Another lady! This time a lady with a t.i.tle. A great lady who sent her flowers and her messages without condescending to concealment. The Major--first apologizing to me--wrote a few lines of acknowledgment, and sent them out to the messenger. When the door was closed again he carefully selected one of the choicest flowers in the nosegay. "May I ask," he said, presenting the flower to me with his best grace, "whether you now understand the delicate position in which I am placed between your husband and yourself?"
The little interruption caused by the appearance of the nosegay had given a new impulse to my thoughts, and had thus helped, in some degree, to restore me to myself. I was able at last to satisfy Major Fitz-David that his considerate and courteous explanation had not been thrown away upon me.
"I thank you, most sincerely, Major," I said "You have convinced me that I must not ask you to forget, on my account, the promise which you have given to my husband. It is a sacred promise, which I too am bound to respect--I quite understand that."
The Major drew a long breath of relief, and patted me on the shoulder in high approval of what I had said to him.

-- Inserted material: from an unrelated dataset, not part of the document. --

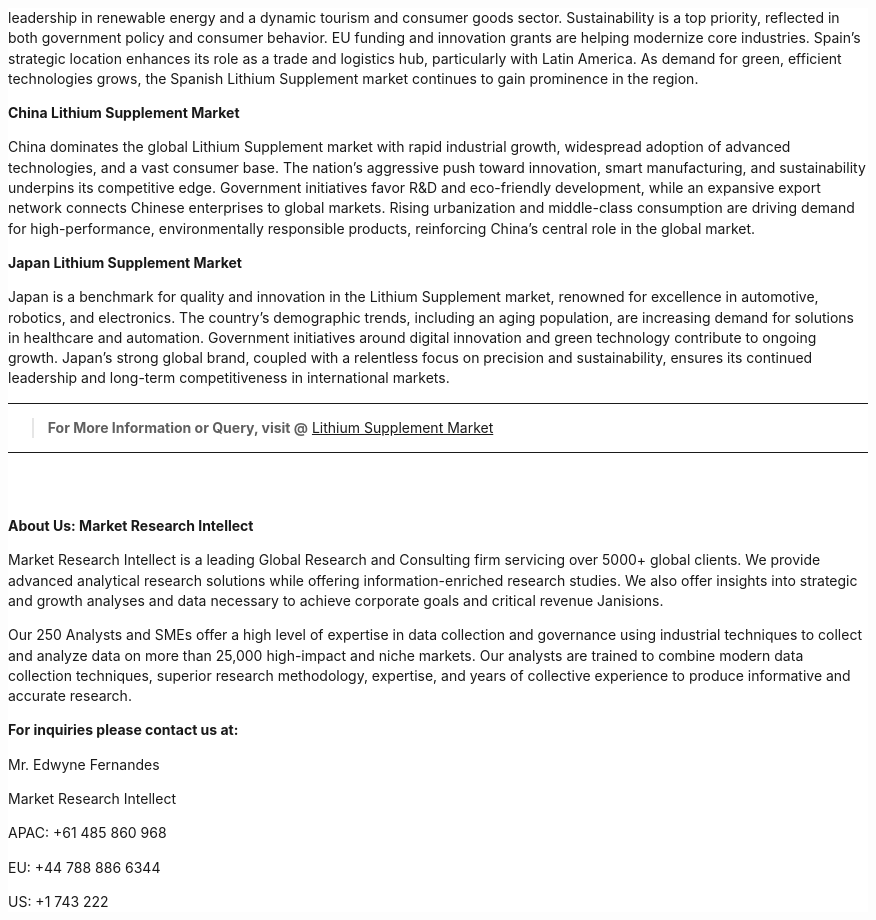 leadership in renewable energy and a dynamic tourism and consumer goods sector. Sustainability is a top priority, reflected in both government policy and consumer behavior. EU funding and innovation grants are helping modernize core industries. Spain&rsquo;s strategic location enhances its role as a trade and logistics hub, particularly with Latin America. As demand for green, efficient technologies grows, the Spanish Lithium Supplement market continues to gain prominence in the region.</p><p class="" data-start="4977" data-end="5589"><strong data-start="4977" data-end="4998">China Lithium Supplement Market</strong></p><p class="" data-start="4977" data-end="5589">China dominates the global Lithium Supplement market with rapid industrial growth, widespread adoption of advanced technologies, and a vast consumer base. The nation&rsquo;s aggressive push toward innovation, smart manufacturing, and sustainability underpins its competitive edge. Government initiatives favor R&amp;D and eco-friendly development, while an expansive export network connects Chinese enterprises to global markets. Rising urbanization and middle-class consumption are driving demand for high-performance, environmentally responsible products, reinforcing China&rsquo;s central role in the global market.</p><p class="" data-start="5591" data-end="6162"><strong data-start="5591" data-end="5612">Japan Lithium Supplement Market</strong></p><p class="" data-start="5591" data-end="6162">Japan is a benchmark for quality and innovation in the Lithium Supplement market, renowned for excellence in automotive, robotics, and electronics. The country&rsquo;s demographic trends, including an aging population, are increasing demand for solutions in healthcare and automation. Government initiatives around digital innovation and green technology contribute to ongoing growth. Japan&rsquo;s strong global brand, coupled with a relentless focus on precision and sustainability, ensures its continued leadership and long-term competitiveness in international markets.</p><hr /><blockquote><p><span class="font-[700]"><strong>For More Information or Query, visit&nbsp;@</strong>&nbsp;</span><span class="font-[700]"><a href="https://www.marketresearchintellect.com/product/global-lithium-supplement-market/?utm_source=Linkedin&utm_medium=019" target="_blank" data-tracking-control-name="article-ssr-frontend-pulse_little-text-block" data-tracking-will-navigate="" data-test-link="">Lithium Supplement Market</a></span></p></blockquote><hr /><h3>&nbsp;</h3><p><strong><span class="font-[700]">About Us: Market Research Intellect</span></strong></p><p><span class="">Market Research Intellect is a leading Global Research and Consulting firm servicing over 5000+ global clients. We provide advanced analytical research solutions while offering information-enriched research studies.&nbsp;</span>We also offer insights into strategic and growth analyses and data necessary to achieve corporate goals and critical revenue Janisions.</p><p><span class="">Our 250 Analysts and SMEs offer a high level of expertise in data collection and governance using industrial techniques to collect and analyze data on more than 25,000 high-impact and niche markets. Our analysts are trained to combine modern data collection techniques, superior research methodology, expertise, and years of collective experience to produce informative and accurate research.</span></p><p><strong>For inquiries please contact us at:</strong></p><p>Mr. Edwyne Fernandes</p><p>Market Research Intellect</p><p>APAC: +61 485 860 968</p><p>EU: +44 788 886 6344</p><p>US: +1 743 222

"Admirably expressed!" he rejoined, recovering his light-hearted looks and his lover-like ways all in a moment. "My dear lady, you have the gift of sympathy; you see exactly how I am situated. Do you know, you remind me of my charming Lady Clarinda. _She_ has the gift of sympathy, and sees exactly how I am situated. I should so enjoy introducing you to each other," said the Major, plunging his long nose ecstatically into Lady Clarinda's flowers.
I had my end still to gain; and, being (as you will have discovered by this time) the most obstinate of living women, I still kept that end in view.
"I shall be delighted to meet Lady Clarinda," I replied. "In the meantime--"
"I will get up a little dinner," proceeded the Major, with a burst of enthusiasm. "You and I and Lady Clarinda. Our young prima donna shall come in the evening, and sing to us. Suppose we draw out the _menu?_ My sweet friend, what is your favorite autumn soup?"
"In the meantime," I persisted, "to return to what we were speaking of just now--"
The Major's smile vanished; the Major's hand dropped the pen destined to immortalize the name of my favorite autumn soup.
"_Must_ we return to that?" he asked, piteously.
"Only for a moment," I said.
"You remind me," pursued Major Fitz-David, shaking his head sadly, "of another charming friend of mine--a French friend--Madame Mirliflore. You are a person of prodigious tenacity of purpose. Madame Mirliflore is a person of prodigious tenacity of purpose. She happens to be in London.
Shall we have her at our little dinner?" The Major brightened at the idea, and took up the pen again. "Do tell me," he said, "what _is_ your favorite autumn soup?"